Reader Jane Debrott of Hillsboro commented: Thank you for your article on the tragic loss of Betsey. I am a resident of Hillsboro, a friend of Rick and Betsey, and a member of H.E.L.P. The thing that most distresses me now, is the emphasis on Rick’s mis-naming of the color of their car. I fear that this fact will cause Rick to feel that if he had only gotten the facts right, Betsey may have been rescued before it was too late. The incident was a series of unavoidable events, out of everyone’s control, and we will never know what place the correct color of her car may have had in the outcome. It breaks my heart to think that Rick has had one more thing added to his “what ifs” concerning this incident.

Diana Tittle responded: Dear Jane, the Sun undertook this investigation at the request of a Hillsboro resident concerned about the town’s inability to mount a prompt, coordinated response to the disappearance of a neighbor. From the beginning, I shared your concern about how our findings might affect Betsy’s family and friends. After I completed my research and began writing, I weighed each detail I eventually chose to include against my desire to cause no pain and the public’s right to know about the strengths and limitations of law enforcement’s response and the public’s need to know about how to be of meaningful assistance.

There was information I withheld about the state police investigation and the recovery. But I decided to include the issue of the car’s color because the individuals who spotted Betsy’s car emphasized how its color had been key to their identification of it as the vehicle described in Betsy’s Silver Alert.
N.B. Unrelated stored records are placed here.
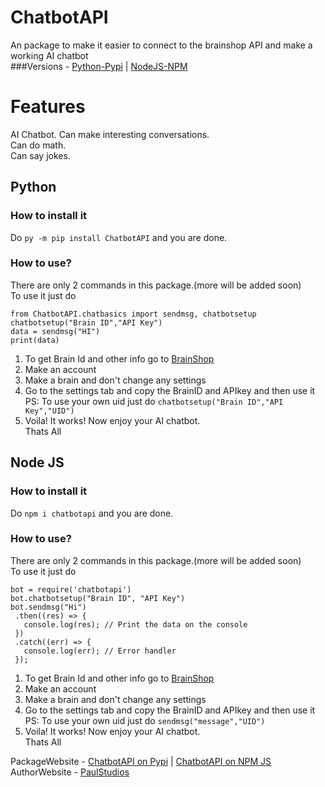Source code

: # ChatbotAPI  
 An package to make it easier to connect to the brainshop API and make a working AI chatbot  
 ###Versions - [Python-Pypi](https://github.com/hilfing/ChatbotAPI#python) |  [NodeJS-NPM](https://github.com/hilfing/ChatbotAPI#node-js)
 
# Features
 AI Chatbot. Can make interesting conversations.  
 Can do math.  
 Can say jokes.  
 
 ## Python
 ### How to install it  
 Do `py -m pip install ChatbotAPI` and you are done.  
 
 ### How to use?  
 There are only 2 commands in this package.(more will be added soon)  
 To use it just do  
 ```
 from ChatbotAPI.chatbasics import sendmsg, chatbotsetup  
 chatbotsetup("Brain ID","API Key")  
 data = sendmsg("HI")  
 print(data)  
 ```
 1. To get Brain Id and other info go to [BrainShop](https://brainshop.ai)  
 2. Make an account  
 3. Make a brain and don't change any settings  
 4. Go to the settings tab and copy the BrainID and APIkey and then use it  
    PS: To use your own uid just do `chatbotsetup("Brain ID","API Key","UID")`  
 5. Voila! It works! Now enjoy your AI chatbot.  
 Thats All  
 
 
 ## Node JS
 ### How to install it  
 Do `npm i chatbotapi` and you are done.  
 
### How to use?  
 There are only 2 commands in this package.(more will be added soon)  
 To use it just do  
 ```
bot = require('chatbotapi')
bot.chatbotsetup("Brain ID", "API Key")
bot.sendmsg("Hi")
  .then((res) => {
    console.log(res); // Print the data on the console
  })
  .catch((err) => {
    console.log(err); // Error handler
  }); 
 ```
 1. To get Brain Id and other info go to [BrainShop](https://brainshop.ai)  
 2. Make an account  
 3. Make a brain and don't change any settings  
 4. Go to the settings tab and copy the BrainID and APIkey and then use it  
    PS: To use your own uid just do `sendmsg("message","UID")`  
 5. Voila! It works! Now enjoy your AI chatbot.  
 Thats All  
 



 PackageWebsite - [ChatbotAPI on Pypi](https://pypi.org/project/ChatbotAPI/)  |  [ChatbotAPI on NPM JS](https://www.npmjs.com/package/chatbotapi)  
 AuthorWebsite - [PaulStudios](https://paulstudios.great-site.net)  
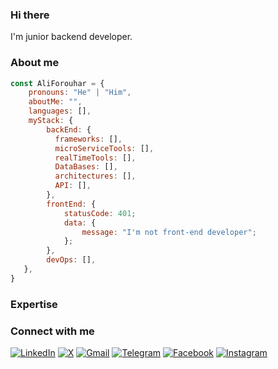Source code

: ### Hi there
I'm junior backend developer.

### About me
```js
const AliForouhar = {
    pronouns: "He" | "Him",
    aboutMe: "",
    languages: [],
    myStack: {             
        backEnd: {             
          frameworks: [],                   
          microServiceTools: [],
          realTimeTools: [],
          DataBases: [],
          architectures: [],
          API: [],
        },         
        frontEnd: {         
            statusCode: 401;
            data: {
                message: "I'm not front-end developer";
            };     
        },         
        devOps: [],               
   }, 
}
```

### Expertise

### Connect with me
[![LinkedIn](https://img.shields.io/badge/LinkedIn-%230077B5.svg?logo=linkedin&logoColor=white)](https://linkedin.com/in/@)
[![X](https://img.shields.io/badge/X-black.svg?logo=X&logoColor=white)](https://x.com/@)
[![Gmail](https://img.shields.io/badge/Gmail-%2312100E.svg?&style=for-the-badge&logo=gmail&logoColor=white)](mailto:a@gmail.com)
[![Telegram](https://img.shields.io/badge/Telegram-%230077B5.svg?logo=Telegram&logoColor=white)](https://t.me/@)
[![Facebook](https://img.shields.io/badge/Facebook-%231877F2.svg?logo=Facebook&logoColor=white)](https://facebook.com/@)
[![Instagram](https://img.shields.io/badge/Instagram-%23E4405F.svg?logo=Instagram&logoColor=white)](https://instagram.com/@)
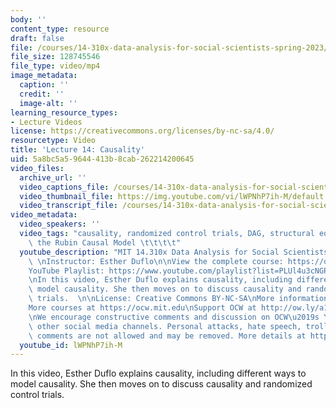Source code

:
 ```yaml
---
body: ''
content_type: resource
draft: false
file: /courses/14-310x-data-analysis-for-social-scientists-spring-2023/14310x-lecture-14_360p_16_9.mp4
file_size: 128745546
file_type: video/mp4
image_metadata:
  caption: ''
  credit: ''
  image-alt: ''
learning_resource_types:
- Lecture Videos
license: https://creativecommons.org/licenses/by-nc-sa/4.0/
resourcetype: Video
title: 'Lecture 14: Causality'
uid: 5a8bc5a5-9644-413b-8cab-262214200645
video_files:
  archive_url: ''
  video_captions_file: /courses/14-310x-data-analysis-for-social-scientists-spring-2023/1sRinlzzEkHXpQpWcDHY5MdxdJcy6TxTG_transcript.webvtt
  video_thumbnail_file: https://img.youtube.com/vi/lWPNhP7ih-M/default.jpg
  video_transcript_file: /courses/14-310x-data-analysis-for-social-scientists-spring-2023/1sRinlzzEkHXpQpWcDHY5MdxdJcy6TxTG_transcript.pdf
video_metadata:
  video_speakers: ''
  video_tags: "causality, randomized control trials, DAG, structural equation modelling,\
    \ the Rubin Causal Model \t\t\t\t"
  youtube_description: "MIT 14.310x Data Analysis for Social Scientists, Spring 2023\
    \ \nInstructor: Esther Duflo\n\nView the complete course: https://ocw.mit.edu/courses/14-310x-data-analysis-for-social-scientists-spring-2023\n\
    YouTube Playlist: https://www.youtube.com/playlist?list=PLUl4u3cNGP61ATaGTFcSp7bhogloD2wHP\n\
    \nIn this video, Esther Duflo explains causality, including different ways to\
    \ model causality. She then moves on to discuss causality and randomized control\
    \ trials.  \n\nLicense: Creative Commons BY-NC-SA\nMore information at https://ocw.mit.edu/terms\n\
    More courses at https://ocw.mit.edu\nSupport OCW at http://ow.ly/a1If50zVRlQ\n\
    \nWe encourage constructive comments and discussion on OCW\u2019s YouTube and\
    \ other social media channels. Personal attacks, hate speech, trolling, and inappropriate\
    \ comments are not allowed and may be removed. More details at https://ocw.mit.edu/comments."
  youtube_id: lWPNhP7ih-M
---
```

In this video, Esther Duflo explains causality, including different ways to model causality. She then moves on to discuss causality and randomized control trials.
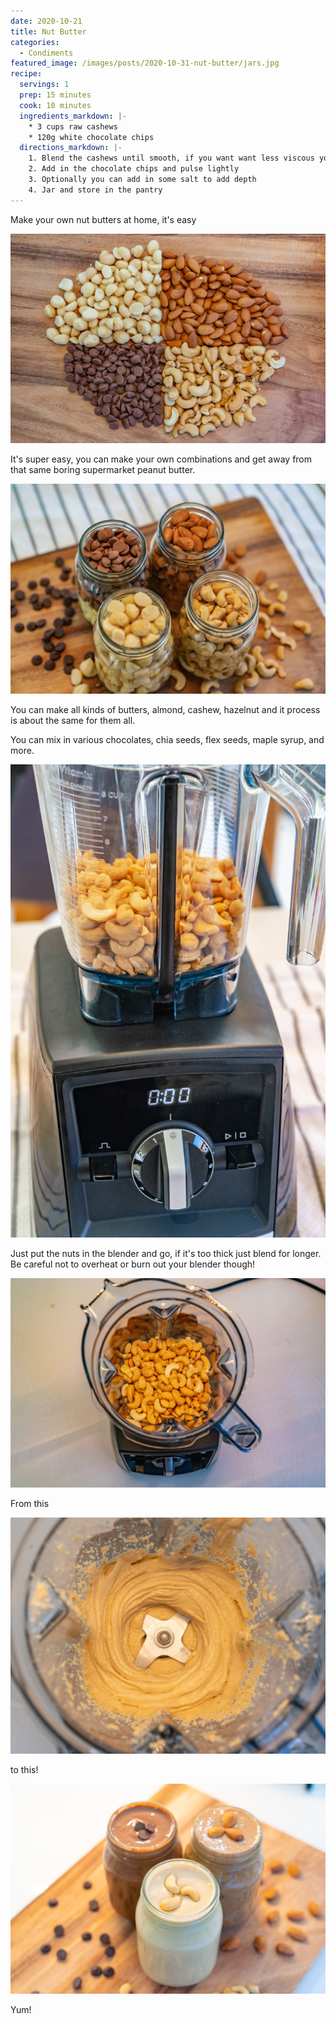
 ```yaml
---
date: 2020-10-21
title: Nut Butter
categories:
  - Condiments
featured_image: /images/posts/2020-10-31-nut-butter/jars.jpg
recipe:
  servings: 1
  prep: 15 minutes
  cook: 10 minutes
  ingredients_markdown: |-
    * 3 cups raw cashews
    * 120g white chocolate chips
  directions_markdown: |-
    1. Blend the cashews until smooth, if you want want less viscous you can add a small amount of coconut oil
    2. Add in the chocolate chips and pulse lightly
    3. Optionally you can add in some salt to add depth
    4. Jar and store in the pantry
---
```


Make your own nut butters at home, it's easy

![Hero](/images/posts/2020-10-31-nut-butter/hero.jpg)

It's super easy, you can make your own combinations and get away from that same boring supermarket peanut butter.

![Prejars](/images/posts/2020-10-31-nut-butter/prejars.jpg)

You can make all kinds of butters, almond, cashew, hazelnut and it process is about the same for them all.

You can mix in various chocolates, chia seeds, flex seeds, maple syrup, and more.

![Blender](/images/posts/2020-10-31-nut-butter/blender.jpg)

Just put the nuts in the blender and go, if it's too thick just blend for longer. Be careful not to overheat or burn out your blender though!


![Up to](/images/posts/2020-10-31-nut-butter/birds_view.jpg)

From this

![Up to](/images/posts/2020-10-31-nut-butter/blended.jpg)

to this!

![Pantry](/images/posts/2020-10-31-nut-butter/jarred.jpg)

Yum!
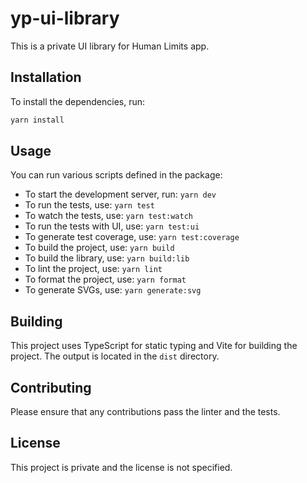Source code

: # yp-ui-library

This is a private UI library for Human Limits app.

## Installation

To install the dependencies, run:

```bash
yarn install
```

## Usage

You can run various scripts defined in the package:

- To start the development server, run: `yarn dev`
- To run the tests, use: `yarn test`
- To watch the tests, use: `yarn test:watch`
- To run the tests with UI, use: `yarn test:ui`
- To generate test coverage, use: `yarn test:coverage`
- To build the project, use: `yarn build`
- To build the library, use: `yarn build:lib`
- To lint the project, use: `yarn lint`
- To format the project, use: `yarn format`
- To generate SVGs, use: `yarn generate:svg`

## Building

This project uses TypeScript for static typing and Vite for building the project. The output is located in the `dist` directory.

## Contributing

Please ensure that any contributions pass the linter and the tests.

## License

This project is private and the license is not specified.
Because the misinformation was corrected within a couple of hours, I also included in this story the following editorial comment meant to put the error in perspective: “The fact that law enforcement throughout the state was on the lookout in the crucial early hours after Betsy’s disappearance for an elderly woman driving a “light blue” instead of a “silver” Accord would, in retrospect, likely not have changed the outcome of the search” [emphasis added].
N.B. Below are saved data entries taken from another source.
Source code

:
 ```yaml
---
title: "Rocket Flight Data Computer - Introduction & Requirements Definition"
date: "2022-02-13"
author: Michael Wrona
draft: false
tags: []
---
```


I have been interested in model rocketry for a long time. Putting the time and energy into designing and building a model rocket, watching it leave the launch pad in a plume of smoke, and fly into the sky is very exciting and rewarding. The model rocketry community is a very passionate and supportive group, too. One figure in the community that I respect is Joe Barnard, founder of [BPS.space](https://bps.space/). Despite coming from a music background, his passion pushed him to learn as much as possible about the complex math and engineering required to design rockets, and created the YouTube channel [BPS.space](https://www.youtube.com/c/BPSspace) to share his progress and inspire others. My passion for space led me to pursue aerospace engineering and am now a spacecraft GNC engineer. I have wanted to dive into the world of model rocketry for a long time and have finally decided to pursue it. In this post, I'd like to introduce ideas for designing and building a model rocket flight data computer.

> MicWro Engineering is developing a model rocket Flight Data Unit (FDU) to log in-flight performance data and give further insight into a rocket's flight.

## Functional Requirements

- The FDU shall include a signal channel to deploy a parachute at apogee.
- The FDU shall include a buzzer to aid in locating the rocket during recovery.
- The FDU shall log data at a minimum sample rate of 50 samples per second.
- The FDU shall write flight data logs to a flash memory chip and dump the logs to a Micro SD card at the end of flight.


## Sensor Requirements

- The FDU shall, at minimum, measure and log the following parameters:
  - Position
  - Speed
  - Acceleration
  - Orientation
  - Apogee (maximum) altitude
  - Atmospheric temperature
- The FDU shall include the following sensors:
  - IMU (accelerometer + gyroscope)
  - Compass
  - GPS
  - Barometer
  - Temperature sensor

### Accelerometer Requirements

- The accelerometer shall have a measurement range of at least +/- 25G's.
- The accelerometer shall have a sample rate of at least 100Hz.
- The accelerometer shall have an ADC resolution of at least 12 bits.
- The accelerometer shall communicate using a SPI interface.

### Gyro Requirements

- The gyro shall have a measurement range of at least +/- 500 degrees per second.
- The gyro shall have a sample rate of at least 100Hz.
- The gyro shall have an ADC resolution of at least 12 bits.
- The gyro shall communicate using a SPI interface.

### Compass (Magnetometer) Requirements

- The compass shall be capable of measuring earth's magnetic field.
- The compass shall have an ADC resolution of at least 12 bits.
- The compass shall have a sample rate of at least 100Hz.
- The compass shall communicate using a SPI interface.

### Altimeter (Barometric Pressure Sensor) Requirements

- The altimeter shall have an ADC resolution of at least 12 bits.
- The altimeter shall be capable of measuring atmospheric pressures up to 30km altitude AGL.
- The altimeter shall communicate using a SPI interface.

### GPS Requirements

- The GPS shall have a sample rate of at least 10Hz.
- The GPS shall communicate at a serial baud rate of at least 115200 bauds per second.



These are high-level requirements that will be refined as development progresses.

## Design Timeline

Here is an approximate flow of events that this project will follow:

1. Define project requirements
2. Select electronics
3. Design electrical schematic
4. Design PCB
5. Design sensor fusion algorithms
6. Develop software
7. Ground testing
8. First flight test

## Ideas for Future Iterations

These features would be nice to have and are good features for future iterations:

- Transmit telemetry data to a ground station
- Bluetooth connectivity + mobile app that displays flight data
I would also point to the story’s overarching conclusion about the inadvisability of assigning blame for what happened: “In this case, a perfect storm of unfortunate circumstances, many of them beyond human control, hindered the search that it would fall to Hamilton’s department to lead.”

It is my hope that any pain caused by my reporting will eventually be outweighed by its contribution to a better community understanding of what it will take in the future to mount a successful missing person’s search in rural Sierra County.